Alors, j'aimerais féliciter le gouvernement d'avoir
préparé ce document-là qui nous a permis, effectivement,
de faire un meilleur travail qui, à toutes fins pratiques, sert la
collectivité québécoise.
M. le Président, j'ai étudié le projet de loi. On
l'a regardé, le projet de loi 407, mais moi, ce qui me chicote quand je
regarde un projet de loi comme celui-là, bien sûr, il y a toute la
rédaction du projet, mais il y a aussi des choses que j'aurais
aimé voir apparaître. Je vais profiter un peu... un petit
aparté, comme on dit, pour dire, M. le Président, qu'il y a des
choses qu'on attend dans nos lois fiscales. On parle de la Journée
internationale de la femme. Moi, j'aurais aimé vous dire
qu'effectivement nos lois fiscales vont devoir prendre en considération
la condition féminine au Québec. Il y a des choses importantes,
actuellement, qui doivent être regardées et qu'on ne fait pas. On
fait la sourde oreille. Moi, je profite de cette journée pour en parler
un peu, parce que, effectivement, j'aimerais voir apparaître des mesures
fiscales dans ces projets de loi qui tiendraient compte de la condition
féminine.
M. le Président, vous le savez, actuellement, nos lois fiscales
encouragent la désunion familiale. C'est grave, M. le Président,
que nos lois fiscales au Québec - d'ailleurs, même
l'archevê- que de Québec faisait une sortie dans ce
sens-là. Il disait: Écoutez, faites quelque chose avec les lois
fiscales. Les gens sont incités, sur le plan uniquement fiscal, de se
désunir sur le plan familial. En tout cas, quand j'ai lu ce projet de
loi, c'est évident que ça n'avait pas été
prévu par le ministre des Finances. Mais, comme on célèbre
la Journée internationale des femmes, je me permets, M. le
Président, de citer cet élément-là...
Le Vice-Président (M. Bissonnet): M. le
député de Montmorency, il est 18 h 30. Vous avez utilisé 5
minutes de votre temps. Vous avez droit à une période de 30
minutes sur une motion de forme. À moins qu'il n'y ait consentement, je
suis obligé d'ajourner les travaux à demain.

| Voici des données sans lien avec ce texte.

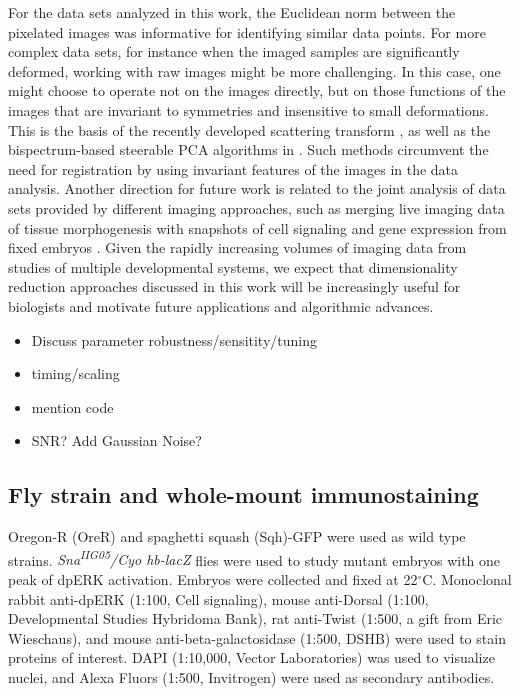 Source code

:\documentclass{pnastwo}
\begin{document}
\begin{article}
For the data sets analyzed in this work, the Euclidean norm between the pixelated images was informative for identifying similar data points. 
%
For more complex data sets, for instance when the imaged samples are significantly deformed, working with raw images might be more challenging.   
%
In this case, one might choose to operate not on the images directly, but on those functions of the images that are invariant to symmetries and insensitive to small deformations.  
%
This is the basis of the recently developed scattering transform \cite{mallat2012group}, as well as the bispectrum-based steerable PCA algorithms in \cite{zhao2014rotationally}. 
%
Such methods circumvent the need for registration by using invariant features of the images in the data analysis.
%
Another direction for future work is related to the joint analysis of data sets provided by different imaging approaches, such as merging live imaging data of tissue morphogenesis with snapshots of cell signaling and gene expression from fixed embryos \cite{krzic2012multiview, ichikawa2014live, rubel2010coupling}. 
%
Given the rapidly increasing volumes of imaging data from studies of multiple developmental systems, we expect that dimensionality reduction approaches discussed in this work will be increasingly useful for biologists and motivate future applications and algorithmic advances. 
  
  
  \begin{itemize}
  \item Discuss parameter robustness/sensitity/tuning
  \item timing/scaling
  \item mention code
  \item SNR? Add Gaussian Noise?
  \end{itemize}





\begin{materials}

\section{Fly strain and whole-mount immunostaining}
%
Oregon-R (OreR) and spaghetti squash (Sqh)-GFP were used as wild type strains. 
%
{\it Sna\textsuperscript{\it IIG05}/Cyo hb-lacZ} flies were used to study mutant embryos with one peak of dpERK activation.  
%
Embryos were collected and fixed at 22$^\circ$C. 
%
Monoclonal rabbit anti-dpERK (1:100, Cell signaling), mouse anti-Dorsal (1:100, Developmental Studies Hybridoma Bank), rat anti-Twist (1:500, a gift from Eric Wieschaus), and mouse anti-beta-galactosidase (1:500, DSHB) were used to stain proteins of interest. DAPI (1:10,000, Vector Laboratories) was used to visualize nuclei, and Alexa Fluors (1:500, Invitrogen) were used as secondary antibodies. 


\end{materials}
\end{article}
\end{document}
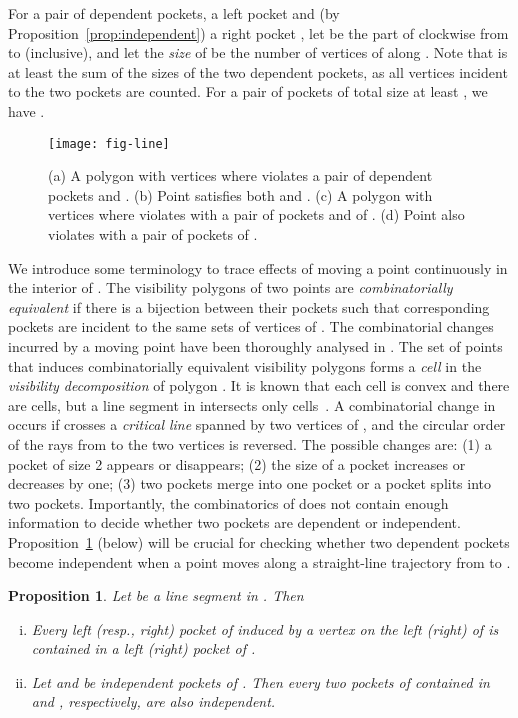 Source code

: \documentclass[12pt]{article}
\newtheorem{proposition}{Proposition}
\begin{document}
For a pair of dependent pockets, a left pocket  and (by Proposition~\ref{prop:independent}) a right pocket , let  be the part of  clockwise from  to  (inclusive), and let the \emph{size} of  be the number of vertices of  along . Note that
 is at least the sum of the sizes of the two dependent pockets, as all vertices incident to the two pockets are counted. For a pair of pockets of total size at least , we have .

\begin{figure}[htbp]
  \centering
  \texttt{[image: fig-line]}
  \caption{\label{fig:line}
(a) A polygon with  vertices where  violates  a pair of dependent
    pockets  and .
(b) Point  satisfies both  and .
(c) A polygon with  vertices where  violates  with
    a pair of pockets  and  of .
(d) Point  also violates  with a pair of pockets of .}
\end{figure}

We introduce some terminology to trace effects of moving a point  continuously in the interior of .
The visibility polygons of two points are \emph{combinatorially equivalent} if there is a bijection between their pockets such that corresponding pockets are incident to the same sets of vertices of .
The combinatorial changes incurred by a moving point  have been thoroughly analysed in \cite{AGTZ02,BLM02,CW12}.
The set of points  that induces combinatorially equivalent visibility polygons  forms a \emph{cell} in the \emph{visibility decomposition}  of polygon . It is known that each cell is convex and there are  cells, but a line segment in  intersects only  cells~\cite{BLM02,CD98}.
A combinatorial change in  occurs if  crosses a \emph{critical line} spanned by two vertices of , and the circular order of the rays from  to the two vertices is reversed.
The possible changes are: (1) a pocket of size 2 appears or disappears; (2) the size of a pocket increases or decreases by one; (3) two pockets merge into one pocket or a pocket splits into two pockets.
Importantly, the combinatorics of  does not contain enough information to decide whether two pockets are dependent or independent. Proposition~\ref{prop:sliding-pockets} (below) will be crucial for checking whether two dependent pockets become independent when a point  moves along a straight-line trajectory from  to .


\begin{proposition} \label{prop:sliding-pockets}
Let  be a line segment in . Then
\begin{enumerate}[(i)]
\item Every left (resp., right) pocket of  induced by a
vertex on the left (right) of 
is contained in a left (right) pocket of .
\item Let  and  be independent pockets of .
Then every two pockets of  contained in  and , respectively, are also independent.
\end{enumerate}
\end{proposition}
\end{document}

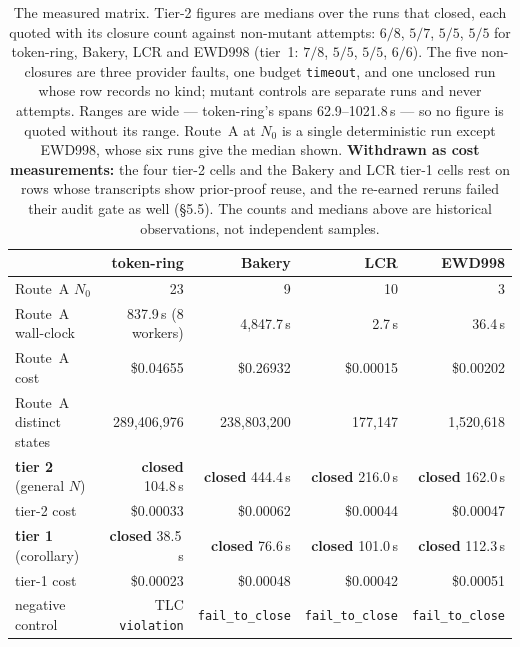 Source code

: \documentclass[11pt,a4paper]{article}
\begin{document}
\begin{table}[htbp]
\centering
\small
\begin{tabular}{@{}lrrrr@{}}
\toprule
 & \textbf{token-ring} & \textbf{Bakery} & \textbf{LCR} & \textbf{EWD998} \\
\midrule
Route~A $N_0$                       & 23 & 9 & 10 & 3 \\
Route~A wall-clock                  & 837.9\,s (8 workers) & 4{,}847.7\,s & 2.7\,s & 36.4\,s \\
Route~A cost                        & \$0.04655 & \$0.26932 & \$0.00015 & \$0.00202 \\
Route~A distinct states             & 289{,}406{,}976 & 238{,}803{,}200 & 177{,}147 & 1{,}520{,}618 \\
\midrule
\textbf{tier 2} (general $N$)       & \textbf{closed} 104.8\,s & \textbf{closed} 444.4\,s & \textbf{closed} 216.0\,s & \textbf{closed} 162.0\,s \\
tier-2 cost                         & \$0.00033 & \$0.00062 & \$0.00044 & \$0.00047 \\
\textbf{tier 1} (corollary)         & \textbf{closed} 38.5\,s & \textbf{closed} 76.6\,s & \textbf{closed} 101.0\,s & \textbf{closed} 112.3\,s \\
tier-1 cost                         & \$0.00023 & \$0.00048 & \$0.00042 & \$0.00051 \\
\midrule
negative control                    & TLC \texttt{violation} & \texttt{fail\_to\_close} & \texttt{fail\_to\_close} & \texttt{fail\_to\_close} \\
\bottomrule
\end{tabular}
\caption{The measured matrix. Tier-2 figures are medians over the runs that closed, each quoted with
its closure count against non-mutant attempts: $6/8$, $5/7$, $5/5$, $5/5$ for token-ring, Bakery, LCR
and EWD998 (tier~1: $7/8$, $5/5$, $5/5$, $6/6$). The five non-closures are three provider faults, one
budget \texttt{timeout}, and one unclosed run whose row records no kind; mutant controls are separate
runs and never attempts. Ranges are wide --- token-ring's spans 62.9--1021.8\,s --- so no figure is
quoted without its range. Route~A at $N_0$ is a single deterministic run except EWD998, whose six runs
give the median shown. \textbf{Withdrawn as cost measurements:} the four tier-2 cells and the Bakery and
LCR tier-1 cells rest on rows whose transcripts show prior-proof reuse, and the re-earned reruns failed
their audit gate as well (\S5.5). The counts and medians above are historical observations, not
independent samples.}
\end{table}
\end{document}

M. Bélisle: S'il en a pour quelques minutes, je suis
d'accord pour consentir.
M. Filion: Je continuerai demain l'exposé, M. le
Président.
Le Vice-Président (M. Bissonnet): C'est parfait. Alors,
très bien. C'est l'ajournement du débat. Voilà.
M. Bélisle: C'est l'ajournement du débat, M. le
Président, à demain matin, 10 heures.
Le Vice-Président (M. Bissonnet): Je m'excuse, c'est
l'ajournement du débat. Demain, aux affaires du jour, vous demanderez
à la présidence d'appeler ce qui est au feuilleton, le projet de
rapport 407. C'est l'ajournement du débat, proposé par M. le
député de Montmorency.
Compte tenu de l'heure, j'ajourne les travaux de cette Assemblée
à demain matin, le jeudi 12 mars, à 10 heures.